> Activity
Would you please copy each line of the data in which the string "langle" occurs?

> Task inputs
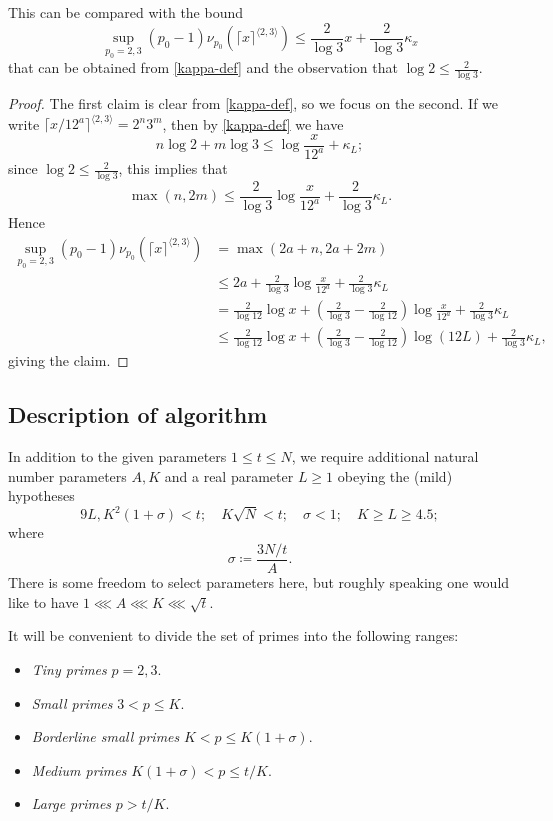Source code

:\documentclass[12pt,a4paper,reqno]{amsart}
\numberwithin{equation}{section}
\theoremstyle{plain}
\theoremstyle{definition}
\begin{document}
This can be compared with the bound
$$ \sup_{p_0=2,3} (p_0-1) \nu_{p_0}(\lceil x \rceil^{\langle 2,3\rangle}) \leq \frac{2}{\log 3} x + \frac{2}{\log 3} \kappa_x$$
that can be obtained from \eqref{kappa-def} and the observation that $\log 2 \leq \frac{2}{\log 3}$.  

\begin{proof} The first claim is clear from \eqref{kappa-def}, so we focus on the second.  If we write $\lceil x/12^a \rceil^{\langle 2,3 \rangle} = 2^n 3^m$, then by \eqref{kappa-def} we have
$$ n \log 2 + m \log 3 \leq \log \frac{x}{12^a} + \kappa_L;$$
since $\log 2 \leq \frac{2}{\log 3}$, this implies that
$$ \max( n, 2m ) \leq \frac{2}{\log 3} \log \frac{x}{12^a}
+ \frac{2}{\log 3} \kappa_L.$$
Hence 
\begin{align*}
  \sup_{p_0=2,3} (p_0-1) \nu_{p_0}(\lceil x \rceil^{\langle 2,3\rangle}) &= \max(2a+n, 2a+2m) \\
  &\leq 2a + \frac{2}{\log 3} \log \frac{x}{12^a}
  + \frac{2}{\log 3} \kappa_L \\
  &= \frac{2}{\log 12} \log x + 
  \left(\frac{2}{\log 3} - \frac{2}{\log 12}\right) \log \frac{x}{12^a}
  + \frac{2}{\log 3} \kappa_L \\
  & \leq \frac{2}{\log 12} \log x + 
  \left(\frac{2}{\log 3} - \frac{2}{\log 12}\right) \log(12L)
  + \frac{2}{\log 3} \kappa_L,
\end{align*}
giving the claim.
\end{proof}

\subsection{Description of algorithm}\label{alg-desc}

In addition to the given parameters $1 \leq t \leq N$, we require additional natural number parameters $A,K$ and a real parameter $L \geq 1$ obeying the (mild) hypotheses
\begin{equation}\label{condition}
  9L, K^2 (1+\sigma) < t; \quad K\sqrt{N} < t; \quad \sigma < 1; \quad K \geq L \geq 4.5; 
\end{equation}
where
\begin{equation}\label{sigma-def}
  \sigma \coloneqq \frac{3N/t}{A}.
\end{equation}  
There is some freedom to select parameters here, but roughly speaking one would like to have $1 \lll A \lll K \lll \sqrt{t}$.

It will be convenient to divide the set of primes into the following ranges:
\begin{itemize}
\item \emph{Tiny primes} $p=2,3$.
\item \emph{Small primes} $3 < p \leq K$.
\item \emph{Borderline small primes} $K < p \leq K(1+\sigma)$.
\item \emph{Medium primes} $K(1+\sigma) < p \leq t/K$.
\item \emph{Large primes} $p > t/K$.
\end{itemize}
\end{document}
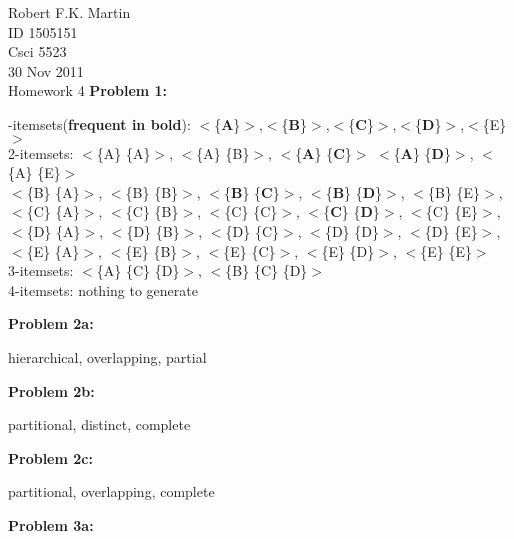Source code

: \documentclass[11pt]{article}
\numberwithin{equation}{section}  %
\begin{document}


\noindent Robert F.K. Martin\\
ID 1505151\\
Csci 5523\\
30 Nov 2011\\
Homework 4
\hline
\vspace*{0.25in}
\noindent\textbf{Problem 1: }

-itemsets(\textbf{frequent in bold}): $<$\{\textbf{A}\}$>$,$<$\{\textbf{B}\}$>$,$<$\{\textbf{C}\}$>$,$<$\{\textbf{D}\}$>$,$<$\{E\}$>$\\
2-itemsets: $<$\{A\} \{A\}$>$, $<$\{A\} \{B\}$>$, $<$\{\textbf{A}\} \{\textbf{C}\}$>$ $<$\{\textbf{A}\} \{\textbf{D}\}$>$, $<$\{A\} \{E\}$>$\\
$<$\{B\} \{A\}$>$, $<$\{B\} \{B\}$>$, $<$\{\textbf{B}\} \{\textbf{C}\}$>$, $<$\{\textbf{B}\} \{\textbf{D}\}$>$, $<$\{B\} \{E\}$>$,\\
$<$\{C\} \{A\}$>$, $<$\{C\} \{B\}$>$, $<$\{C\} \{C\}$>$, $<$\{\textbf{C}\} \{\textbf{D}\}$>$, $<$\{C\} \{E\}$>$,\\
$<$\{D\} \{A\}$>$, $<$\{D\} \{B\}$>$, $<$\{D\} \{C\}$>$, $<$\{D\} \{D\}$>$, $<$\{D\} \{E\}$>$,\\
$<$\{E\} \{A\}$>$, $<$\{E\} \{B\}$>$, $<$\{E\} \{C\}$>$, $<$\{E\} \{D\}$>$, $<$\{E\} \{E\}$>$\\
3-itemsets: $<$\{A\} \{C\} \{D\}$>$, $<$\{B\} \{C\} \{D\}$>$\\
4-itemsets: nothing to generate

\vspace*{0.25in}
\noindent\textbf{Problem 2a: }

\noindent hierarchical, overlapping, partial

\vspace*{0.25in}
\noindent\textbf{Problem 2b: }

\noindent partitional, distinct, complete

\vspace*{0.25in}
\noindent\textbf{Problem 2c: }

\noindent partitional, overlapping, complete

\vspace*{0.25in}
\noindent\textbf{Problem 3a: }
\end{document}
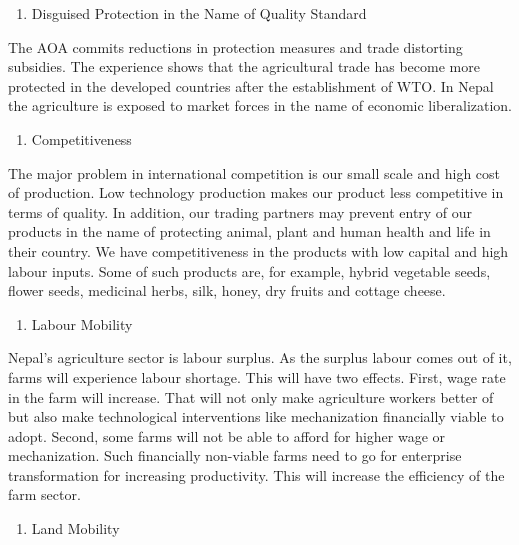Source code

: \documentclass[
  openany]{book}
\providecommand{\tightlist}{%
  \setlength{\itemsep}{0pt}\setlength{\parskip}{0pt}}
\begin{document}
\begin{enumerate}
\def\labelenumi{\arabic{enumi}.}
\setcounter{enumi}{1}
\tightlist
\item
  Disguised Protection in the Name of Quality Standard
\end{enumerate}

The AOA commits reductions in protection measures and trade distorting subsidies. The experience shows that the agricultural trade has become more protected in the developed countries after the establishment of WTO. In Nepal the agriculture is exposed to market forces in the name of economic liberalization.

\begin{enumerate}
\def\labelenumi{\arabic{enumi}.}
\setcounter{enumi}{2}
\tightlist
\item
  Competitiveness
\end{enumerate}

The major problem in international competition is our small scale and high cost of production. Low technology production makes our product less competitive in terms of quality. In addition, our trading partners may prevent entry of our products in the name of protecting animal, plant and human health and life in their country. We have competitiveness in the products with low capital and high labour inputs. Some of such products are, for example, hybrid vegetable seeds, flower seeds, medicinal herbs, silk, honey, dry fruits and cottage cheese.

\begin{enumerate}
\def\labelenumi{\arabic{enumi}.}
\setcounter{enumi}{3}
\tightlist
\item
  Labour Mobility
\end{enumerate}

Nepal's agriculture sector is labour surplus. As the surplus labour comes out of it, farms will experience labour shortage. This will have two effects. First, wage rate in the farm will increase. That will not only make agriculture workers better of but also make technological interventions like mechanization financially viable to adopt. Second, some farms will not be able to afford for higher wage or mechanization. Such financially non-viable farms need to go for enterprise transformation for increasing productivity. This will increase the efficiency of the farm sector.

\begin{enumerate}
\def\labelenumi{\arabic{enumi}.}
\setcounter{enumi}{4}
\tightlist
\item
  Land Mobility
\end{enumerate}
\end{document}
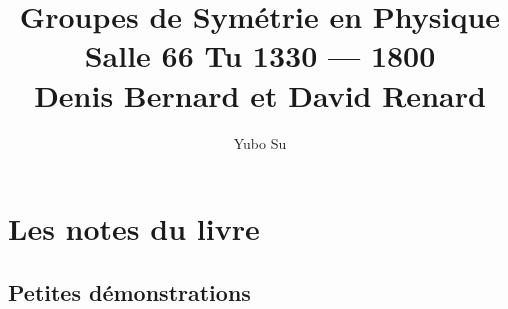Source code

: \documentclass[10pt]{report}
\begin{document}
\title{Groupes de Sym\'etrie en Physique\\ Salle 66 Tu 1330 --- 1800\\ Denis Bernard et David Renard}
\author{Yubo Su}
\date{}

\maketitle
\tableofcontents

\chapter{Les notes du livre}

\section{Petites d\'emonstrations}
\end{document}
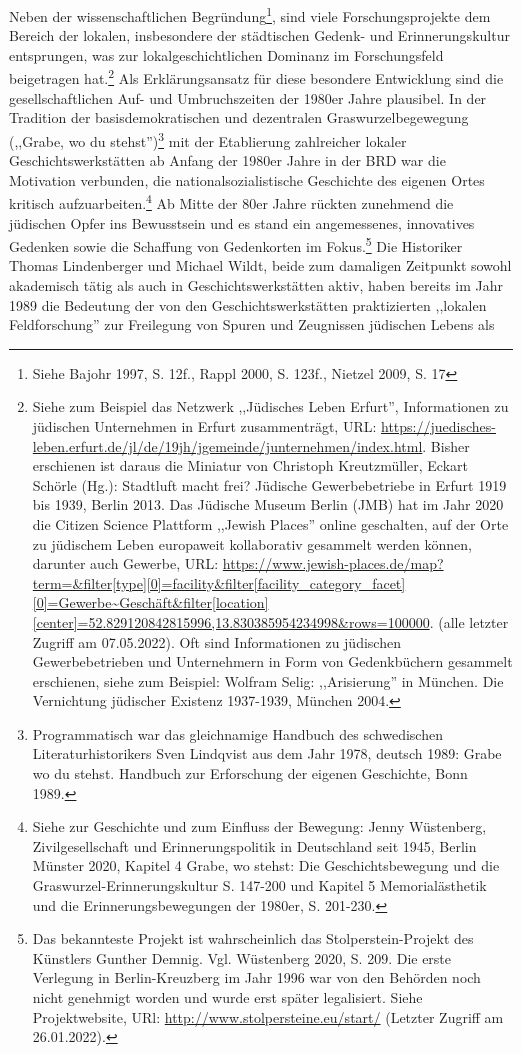 Neben der wissenschaftlichen Begründung\footnote{Siehe Bajohr 1997, S. 12f., Rappl 2000, S. 123f., Nietzel 2009, S. 17}, sind  viele Forschungsprojekte dem Bereich der lokalen, insbesondere der städtischen Gedenk- und Erinnerungskultur entsprungen, was zur lokalgeschichtlichen Dominanz im Forschungsfeld beigetragen hat.\footnote{Siehe zum Beispiel das Netzwerk ,,Jüdisches Leben Erfurt'', Informationen zu jüdischen Unternehmen in Erfurt zusammenträgt, URL: \url{https://juedisches-leben.erfurt.de/jl/de/19jh/jgemeinde/junternehmen/index.html}. Bisher erschienen ist daraus die Miniatur von Christoph Kreutzmüller, Eckart Schörle (Hg.): Stadtluft macht frei? Jüdische Gewerbebetriebe in Erfurt 1919 bis 1939, Berlin 2013. Das Jüdische Museum Berlin (JMB) hat im Jahr 2020 die Citizen Science Plattform ,,Jewish Places'' online geschalten, auf der Orte zu jüdischem Leben europaweit kollaborativ gesammelt werden können, darunter auch Gewerbe, URL: \url{https://www.jewish-places.de/map?term=&filter[type][0]=facility&filter[facility_category_facet][0]=Gewerbe~Geschäft&filter[location][center]=52.829120842815996,13.830385954234998&rows=100000}. (alle letzter Zugriff am 07.05.2022). Oft sind Informationen zu jüdischen Gewerbebetrieben und Unternehmern in Form von Gedenkbüchern gesammelt erschienen, siehe zum Beispiel: Wolfram Selig: ,,Arisierung'' in München. Die Vernichtung jüdischer Existenz 1937-1939, München 2004.} Als Erklärungsansatz für diese besondere Entwicklung sind die gesellschaftlichen Auf- und Umbruchszeiten der 1980er Jahre plausibel. In der Tradition der basisdemokratischen und dezentralen Graswurzelbegewegung (,,Grabe, wo du stehst'')\footnote{Programmatisch war das gleichnamige Handbuch des schwedischen Literaturhistorikers Sven Lindqvist aus dem Jahr 1978, deutsch 1989: Grabe wo du stehst. Handbuch zur Erforschung der eigenen Geschichte, Bonn 1989.} mit der Etablierung zahlreicher lokaler Geschichtswerkstätten ab Anfang der 1980er Jahre in der BRD war die Motivation verbunden, die nationalsozialistische Geschichte des eigenen Ortes kritisch aufzuarbeiten.\footnote{Siehe zur Geschichte und zum Einfluss der Bewegung: Jenny Wüstenberg, Zivilgesellschaft und Erinnerungspolitik in Deutschland seit 1945, Berlin Münster 2020, Kapitel 4 Grabe, wo stehst: Die Geschichtsbewegung und die Graswurzel-Erinnerungskultur S. 147-200 und Kapitel 5 Memorialästhetik und die Erinnerungsbewegungen der 1980er, S. 201-230.} Ab Mitte der 80er Jahre rückten zunehmend die jüdischen Opfer ins Bewusstsein und es stand ein angemessenes, innovatives Gedenken sowie die Schaffung von Gedenkorten im Fokus.\footnote{Das bekannteste Projekt ist wahrscheinlich das Stolperstein-Projekt des Künstlers Gunther Demnig. Vgl. Wüstenberg 2020, S. 209. Die erste Verlegung in Berlin-Kreuzberg im Jahr 1996 war von den Behörden noch nicht genehmigt worden und wurde erst später legalisiert. Siehe Projektwebsite, URl: \url{http://www.stolpersteine.eu/start/} (Letzter Zugriff am 26.01.2022).} Die Historiker Thomas Lindenberger und Michael Wildt, beide zum damaligen Zeitpunkt sowohl akademisch tätig als auch in Geschichtswerkstätten aktiv, haben bereits im Jahr 1989 die Bedeutung der von den Geschichtswerkstätten praktizierten ,,lokalen Feldforschung'' zur Freilegung von Spuren und Zeugnissen jüdischen Lebens als 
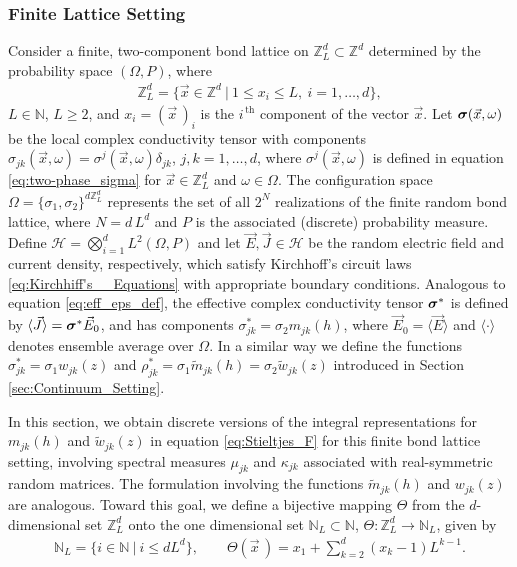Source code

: \documentclass{cmslatex}
\newcommand\bsig{\mbox{\boldmath${\sigma}$}}
\begin{document}
\subsubsection{Finite Lattice Setting}
\label{sec:Finite_Lattice_Setting}
%
Consider a finite, two-component bond lattice on
$\mathbb{Z}_L^d\subset\mathbb{Z}^d$ determined by the probability space
$(\Omega,P)$, where
%
\begin{align}\label{eq:ZLd}
  \mathbb{Z}_L^d=\{\vec{x}\in\mathbb{Z}^d \ | \ 1\leq x_i\leq L, \ i=1,\ldots,d\},   
\end{align}
%
$L\in\mathbb{N}$, $L\geq2$, and $x_i=(\vec{x}\,)_i$ is the $i^{\,\text{th}}$
component of the vector $\vec{x}$. Let $\bsig(\vec{x},\omega)$ be the local
complex conductivity tensor with components
$\sigma_{jk}(\vec{x},\omega)=\sigma^j(\vec{x},\omega)\delta_{jk}$, $j,k=1,\ldots,d$, where
$\sigma^j(\vec{x},\omega)$ is defined in equation \eqref{eq:two-phase_sigma} for
$\vec{x}\in \mathbb{Z}_L^d$ and $\omega\in\Omega$. The configuration space
$\Omega=\{\sigma_1,\sigma_2\}^{d\mathbb{Z}_L^d}$ represents the set of all $2^N$
realizations of the finite random bond lattice, where $N=d\,L^d$ and
$P$ is the associated (discrete) probability measure. Define
$\mathscr{H}=\bigotimes_{i=1}^dL^2(\Omega,P)$ and let
$\vec{E},\vec{J}\in \mathscr{H}$ be the random
electric field and current density, respectively, which satisfy
Kirchhoff's circuit laws \eqref{eq:Kirchhiff's__Equations} with
appropriate boundary conditions. Analogous to equation 
\eqref{eq:eff_eps_def}, the effective complex conductivity tensor
$\bsig^*$ is defined by $\langle\vec{J}\rangle=\bsig^*\vec{E}_0$, and
has components $\sigma_{jk}^*=\sigma_2m_{jk}(h)$, where $\vec{E}_0=\langle\vec{E}\rangle$ and
$\langle\cdot\rangle$ denotes ensemble average over $\Omega$. In a similar way we define
the functions $\sigma_{jk}^*=\sigma_1w_{jk}(z)$ and
$\rho^*_{jk}=\sigma_1\tilde{m}_{jk}(h)=\sigma_2\tilde{w}_{jk}(z)$ introduced in
Section \ref{sec:Continuum_Setting}.  




In this section, we obtain discrete versions of the integral
representations for $m_{jk}(h)$ and $\tilde{w}_{jk}(z)$ in equation 
\eqref{eq:Stieltjes_F} for this finite bond lattice setting, involving
spectral measures $\mu_{jk}$ and $\kappa_{jk}$ associated with real-symmetric
random matrices. The formulation involving the functions
$\tilde{m}_{jk}(h)$ and $w_{jk}(z)$ are analogous. Toward this goal,
we define a bijective mapping $\Theta$ from the $d$-dimensional set
$\mathbb{Z}_L^d$ onto the one dimensional set
$\mathbb{N}_L\subset\mathbb{N}$, $\Theta:\mathbb{Z}_L^d\to\mathbb{N}_L$, given by
% 
\begin{align}\label{eq:Bijection_Z_N}
  \mathbb{N}_L=\{i\in\mathbb{N} \ | \ i\leq dL^d\}, \qquad
  \Theta(\vec{x}\,)=x_1+\sum_{k=2}^d(x_k-1)L^{k-1}.
\end{align}
%
\end{document}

> Answer box
$$ \sup_{p_0=2,3} (p_0-1) \nu_{p_0}(\lceil x \rceil^{\langle 2,3\rangle}) \leq \frac{2}{\log 3} x + \frac{2}{\log 3} \kappa_x$$
\begin{proof} The first claim is clear from \eqref{kappa-def}, so we focus on the second.  If we write $\lceil x/12^a \rceil^{\langle 2,3 \rangle} = 2^n 3^m$, then by \eqref{kappa-def} we have
  \sup_{p_0=2,3} (p_0-1) \nu_{p_0}(\lceil x \rceil^{\langle 2,3\rangle}) &= \max(2a+n, 2a+2m) \\
$\bsig^*$ is defined by $\langle\vec{J}\rangle=\bsig^*\vec{E}_0$, and
has components $\sigma_{jk}^*=\sigma_2m_{jk}(h)$, where $\vec{E}_0=\langle\vec{E}\rangle$ and
$\langle\cdot\rangle$ denotes ensemble average over $\Omega$. In a similar way we define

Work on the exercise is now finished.